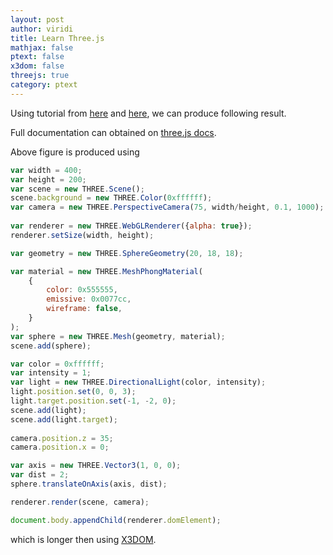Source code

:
 ```yaml
---
layout: post
author: viridi
title: Learn Three.js
mathjax: false
ptext: false
x3dom: false
threejs: true
category: ptext
---
```

Using tutorial from [here](http://free-tutorials.org/a-simple-sphere-with-three-js/) and [here](https://threejsfundamentals.org/threejs/lessons/threejs-lights.html), we can produce following result.

<script>
var width = 400;
var height = 200;
var scene = new THREE.Scene();
scene.background = new THREE.Color(0xffffff);
var camera = new THREE.PerspectiveCamera(75, width/height, 0.1, 1000);
 
var renderer = new THREE.WebGLRenderer({alpha: true});
renderer.setSize(width, height);

var geometry = new THREE.SphereGeometry(20, 18, 18);

var material = new THREE.MeshPhongMaterial(
	{
		color: 0x555555,
		emissive: 0x0077cc,
		wireframe: false,
	}
);
var sphere = new THREE.Mesh(geometry, material);
scene.add(sphere);

var color = 0xffffff;
var intensity = 1;
var light = new THREE.DirectionalLight(color, intensity);
light.position.set(0, 0, 3);
light.target.position.set(-1, -2, 0);
scene.add(light);
scene.add(light.target);
 
camera.position.z = 35;
camera.position.x = 0;

var axis = new THREE.Vector3(1, 0, 0);
var dist = 2;
sphere.translateOnAxis(axis, dist);

renderer.render(scene, camera);

document.body.appendChild(renderer.domElement);
</script>

Full documentation can obtained on [three.js docs](https://threejs.org/docs/).

Above figure is produced using

```javascript
var width = 400;
var height = 200;
var scene = new THREE.Scene();
scene.background = new THREE.Color(0xffffff);
var camera = new THREE.PerspectiveCamera(75, width/height, 0.1, 1000);
 
var renderer = new THREE.WebGLRenderer({alpha: true});
renderer.setSize(width, height);

var geometry = new THREE.SphereGeometry(20, 18, 18);

var material = new THREE.MeshPhongMaterial(
	{
		color: 0x555555,
		emissive: 0x0077cc,
		wireframe: false,
	}
);
var sphere = new THREE.Mesh(geometry, material);
scene.add(sphere);

var color = 0xffffff;
var intensity = 1;
var light = new THREE.DirectionalLight(color, intensity);
light.position.set(0, 0, 3);
light.target.position.set(-1, -2, 0);
scene.add(light);
scene.add(light.target);
 
camera.position.z = 35;
camera.position.x = 0;

var axis = new THREE.Vector3(1, 0, 0);
var dist = 2;
sphere.translateOnAxis(axis, dist);

renderer.render(scene, camera);

document.body.appendChild(renderer.domElement);
```

which is longer then using [X3DOM](learn-x3dom.html).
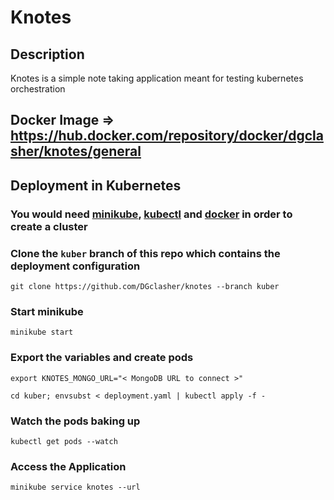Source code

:# Knotes

## Description

Knotes is a simple note taking application meant for testing kubernetes orchestration

## Docker Image => https://hub.docker.com/repository/docker/dgclasher/knotes/general

## Deployment in Kubernetes

### You would need [minikube](https://minikube.sigs.k8s.io/docs/start/), [kubectl](https://kubernetes.io/docs/tasks/tools/install-kubectl-linux/) and [docker](https://docs.docker.com/engine/install/) in order to create a cluster

### Clone the `kuber` branch of this repo which contains the deployment configuration
```
git clone https://github.com/DGclasher/knotes --branch kuber
```

### Start minikube
```
minikube start
```

### Export the variables and create pods
```
export KNOTES_MONGO_URL="< MongoDB URL to connect >"
```
```
cd kuber; envsubst < deployment.yaml | kubectl apply -f -
```

### Watch the pods baking up
```
kubectl get pods --watch
```

### Access the Application
```
minikube service knotes --url
```

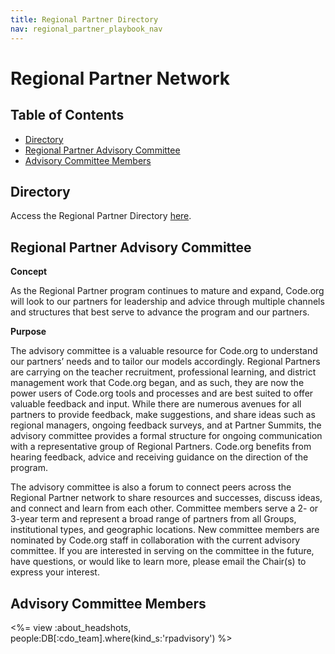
 ```yaml
---
title: Regional Partner Directory
nav: regional_partner_playbook_nav
---
```

<meta name=“robots” content=“noindex”>

# Regional Partner Network

## Table of Contents

- [Directory](#directory)
- [Regional Partner Advisory Committee](#committee)
- [Advisory Committee Members](#members)

<a id="directory"></a>
## Directory

Access the Regional Partner Directory [here](https://docs.google.com/spreadsheets/d/1S1Omx_hay4b0n7GhITC-b6PTEikuRwhbzKnpXGlPdTY/edit#gid=0).

<a id="committee"></a>

## Regional Partner Advisory Committee

**Concept**

As the Regional Partner program continues to mature and expand, Code.org will look to our partners for leadership and advice through multiple channels and structures that best serve to advance the program and our partners.

**Purpose**

The advisory committee is a valuable resource for Code.org to understand our partners’ needs and to tailor our models accordingly. Regional Partners are carrying on the teacher recruitment, professional learning, and district management work that Code.org began, and as such, they are now the power users of Code.org tools and processes and are best suited to offer valuable feedback and input.  While there are numerous avenues for all partners to provide feedback, make suggestions, and share ideas such as regional managers, ongoing feedback surveys, and at Partner Summits, the advisory committee provides a formal structure for ongoing communication with a representative group of Regional Partners. Code.org benefits from hearing feedback, advice and receiving guidance on the direction of the program. 

The advisory committee is also a forum to connect peers across the Regional Partner network to share resources and successes, discuss ideas, and connect and learn from each other.  Committee members serve a 2- or 3-year term and represent a broad range of partners from all Groups, institutional types, and geographic locations.  New committee members are nominated by Code.org staff in collaboration with the current advisory committee.  If you are interested in serving on the committee in the future, have questions, or would like to learn more, please email the Chair(s) to express your interest. 

<a id="members"></a>

## Advisory Committee Members

<%= view :about_headshots, people:DB[:cdo_team].where(kind_s:'rpadvisory') %>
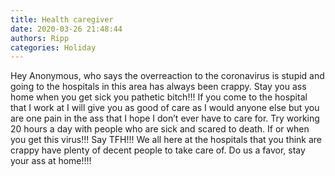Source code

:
 ```yaml
---
title: Health caregiver
date: 2020-03-26 21:48:44
authors: Ripp
categories: Holiday
---
```


 Hey Anonymous, who says the overreaction to the coronavirus is stupid and going to the hospitals in this area has always been crappy. Stay you ass home when you get sick you pathetic bitch!!!  If you come to the hospital that I work at I will give you as good of care as I would anyone else but you are one pain in the ass that I hope I don’t ever have to care for. Try working 20 hours a day with people who are sick and scared to death. If or when you get this virus!!! Say TFH!!! We all here at the hospitals that you think are crappy have plenty of decent people to take care of. Do us a favor, stay your ass at home!!!!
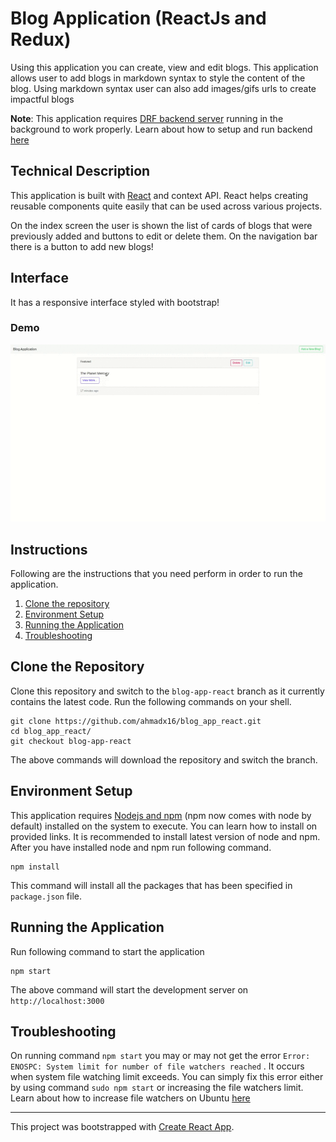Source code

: # Blog Application (ReactJs and Redux)

Using this application you can create, view and edit blogs. This application allows user to add blogs in markdown syntax to style the content of the blog. Using markdown syntax user can also add images/gifs urls to create impactful blogs

**Note**: This application requires [DRF backend server](https://github.com/ahmadx16/blog_app_server/tree/blog_server) running in the background to work properly. Learn about how to  setup and run backend [here](https://github.com/ahmadx16/blog_app_server/tree/blog_server)

## Technical Description
This application is built with [React](https://reactjs.org/) and context API. React helps creating reusable components quite easily that can be used across various projects.

On the index screen the user is shown the list of cards of blogs that were previously added and buttons to edit or delete them. On the navigation bar there is a button to add new blogs!


## Interface

It has a responsive interface styled with bootstrap!

### Demo
![Demo](readme_files/blog_react_demo.gif)

## Instructions

Following are the instructions that you need perform in order to run the application.

1. [Clone the repository](#clone-the-repository)
1. [Environment Setup](#environment-setup)
1. [Running the Application](#running-the-application)
1. [Troubleshooting](#troubleshooting)

## Clone the Repository

Clone this repository and switch to the `blog-app-react` branch as it currently contains the latest code. Run the following commands on your shell.

``` shell
git clone https://github.com/ahmadx16/blog_app_react.git
cd blog_app_react/
git checkout blog-app-react
``` 

The above commands will download the repository and switch the branch.

## Environment Setup

This application requires [Nodejs and npm](https://nodejs.org/en/) (npm now comes with node by default) installed on the system to execute. You can learn how to install on provided links. It is recommended to install latest version of node and npm. 
After you have installed node and npm run following command.

``` shell
npm install
```

This command will install all the packages that has been specified in `package.json` file.

## Running the Application

Run following command to start the application

``` shell
npm start
```

The above command will start the development server on `http://localhost:3000`

## Troubleshooting

On running command `npm start` you may or may not get the error `Error: ENOSPC: System limit for number of file watchers reached` . It occurs when system file watching limit exceeds. You can simply fix this error either by using command `sudo npm start` or increasing the file watchers limit. Learn about how to increase file watchers on Ubuntu [here](https://stackoverflow.com/questions/55763428/react-native-error-enospc-system-limit-for-number-of-file-watchers-reached)



___
This project was bootstrapped with [Create React App](https://github.com/facebook/create-react-app).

——————

Determine how many lines above contain "connect" and respond with that number only.

Response to the task ▸ 2